After noticing the cases of the Duc de Montpensier and Baron des Adrets, he continues:

"At length it became necessary to relinquish those pretensions to judicial authority over men who proved themselves capable of supporting their cause by force of arms, and to treat them not as criminals, but as enemies. Even the troops have often refused to serve in a war wherein the Prince exposed them to cruel reprisals. Officers who had the highest sense of honor, though ready to shed their blood on the field of battle for his service, have not thought it any part of their duty to run the hazard of an ignominious death. Whenever, therefore, a numerous body of men think they have a right to resist the sovereign, and feel themselves in a condition to appeal to the sword, the war ought to be carried on by the contending parties in the same manner as by two different nations, and they ought to leave open the same means for preventing its being carried into outrageous extremities and for the restoration of peace."

Now, gentlemen, can anything be more explicit on this subject, leaving out of view all questions of the authority of the States or of the Confederate Government to issue this commission? Can anything be more pointed or more direct on the question?

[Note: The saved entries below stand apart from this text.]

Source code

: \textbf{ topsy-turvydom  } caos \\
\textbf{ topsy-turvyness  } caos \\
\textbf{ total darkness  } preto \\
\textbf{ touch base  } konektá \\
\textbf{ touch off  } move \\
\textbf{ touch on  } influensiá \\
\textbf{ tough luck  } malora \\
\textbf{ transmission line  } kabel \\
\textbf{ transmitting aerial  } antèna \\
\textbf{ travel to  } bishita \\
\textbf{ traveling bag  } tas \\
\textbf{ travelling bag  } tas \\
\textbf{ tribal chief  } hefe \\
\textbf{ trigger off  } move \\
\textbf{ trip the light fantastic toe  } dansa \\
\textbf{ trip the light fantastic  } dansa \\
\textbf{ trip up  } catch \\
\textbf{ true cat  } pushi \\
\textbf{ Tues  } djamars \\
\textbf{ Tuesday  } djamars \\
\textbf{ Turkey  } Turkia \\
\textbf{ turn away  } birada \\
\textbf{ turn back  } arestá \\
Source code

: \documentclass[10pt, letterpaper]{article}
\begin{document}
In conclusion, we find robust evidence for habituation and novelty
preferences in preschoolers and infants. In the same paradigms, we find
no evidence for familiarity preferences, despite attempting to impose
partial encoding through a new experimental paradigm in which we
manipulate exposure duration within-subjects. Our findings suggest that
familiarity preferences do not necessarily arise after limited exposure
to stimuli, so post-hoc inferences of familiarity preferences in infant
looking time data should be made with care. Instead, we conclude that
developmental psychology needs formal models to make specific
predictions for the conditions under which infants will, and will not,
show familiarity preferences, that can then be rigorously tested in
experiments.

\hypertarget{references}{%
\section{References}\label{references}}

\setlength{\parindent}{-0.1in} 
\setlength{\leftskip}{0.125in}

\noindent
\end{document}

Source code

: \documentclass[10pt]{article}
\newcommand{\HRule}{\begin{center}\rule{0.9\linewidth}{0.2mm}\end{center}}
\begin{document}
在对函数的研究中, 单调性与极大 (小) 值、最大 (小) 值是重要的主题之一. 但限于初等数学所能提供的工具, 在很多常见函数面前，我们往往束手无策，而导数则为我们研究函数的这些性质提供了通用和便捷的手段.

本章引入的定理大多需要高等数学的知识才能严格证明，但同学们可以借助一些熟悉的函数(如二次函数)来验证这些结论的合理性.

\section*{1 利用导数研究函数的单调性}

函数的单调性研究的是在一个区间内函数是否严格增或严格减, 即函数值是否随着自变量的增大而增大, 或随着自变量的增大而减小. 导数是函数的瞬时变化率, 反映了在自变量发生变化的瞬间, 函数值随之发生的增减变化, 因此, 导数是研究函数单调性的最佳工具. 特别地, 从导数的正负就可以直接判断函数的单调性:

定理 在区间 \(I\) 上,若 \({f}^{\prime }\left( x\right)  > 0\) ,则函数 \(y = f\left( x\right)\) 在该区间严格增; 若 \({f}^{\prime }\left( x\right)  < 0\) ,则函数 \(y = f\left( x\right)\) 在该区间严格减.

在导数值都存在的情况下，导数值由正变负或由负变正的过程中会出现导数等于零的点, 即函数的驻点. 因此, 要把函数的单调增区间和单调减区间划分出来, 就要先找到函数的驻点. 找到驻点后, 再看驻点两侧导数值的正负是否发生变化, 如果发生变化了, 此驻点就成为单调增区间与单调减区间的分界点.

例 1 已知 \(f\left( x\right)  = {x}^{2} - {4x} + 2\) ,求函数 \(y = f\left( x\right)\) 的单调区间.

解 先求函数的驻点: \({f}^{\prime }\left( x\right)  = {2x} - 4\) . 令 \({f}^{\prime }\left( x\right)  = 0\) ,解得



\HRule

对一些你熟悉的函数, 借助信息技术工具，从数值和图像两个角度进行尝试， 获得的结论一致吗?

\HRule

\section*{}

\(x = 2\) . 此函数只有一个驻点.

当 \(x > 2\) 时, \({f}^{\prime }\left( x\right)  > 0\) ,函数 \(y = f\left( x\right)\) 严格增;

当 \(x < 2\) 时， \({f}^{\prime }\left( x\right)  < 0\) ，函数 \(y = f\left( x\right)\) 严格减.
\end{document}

Treat this as a mere civil war—treat it as though all State lines of the Union were obliterated, and as though this was a common people, actuated by some religious or political fanaticism, who had set themselves to cutting each others' throats—treat it as a purely civil strife, without any question of State sovereignty or State jurisdiction connected with it,—and still you have the authority of Vattel, an authority than which none can be higher, as the Court will tell you—and I could multiply authorities on that point from now until the shadows of night set in—that even in that case it is obligatory to observe the laws of war just the same as if it was a combat between two nations, instead of between two sections of the same people. Even if there was no commission whatever here, by any one having a color or pretence of right to issue it, but if those belonging to one set of combatants, in a civil strife which had reached the magnitude and proportions of which Vattel speaks, had set out to cruise, and had captured this vessel, I submit to you that it could not be treated as a case of piracy.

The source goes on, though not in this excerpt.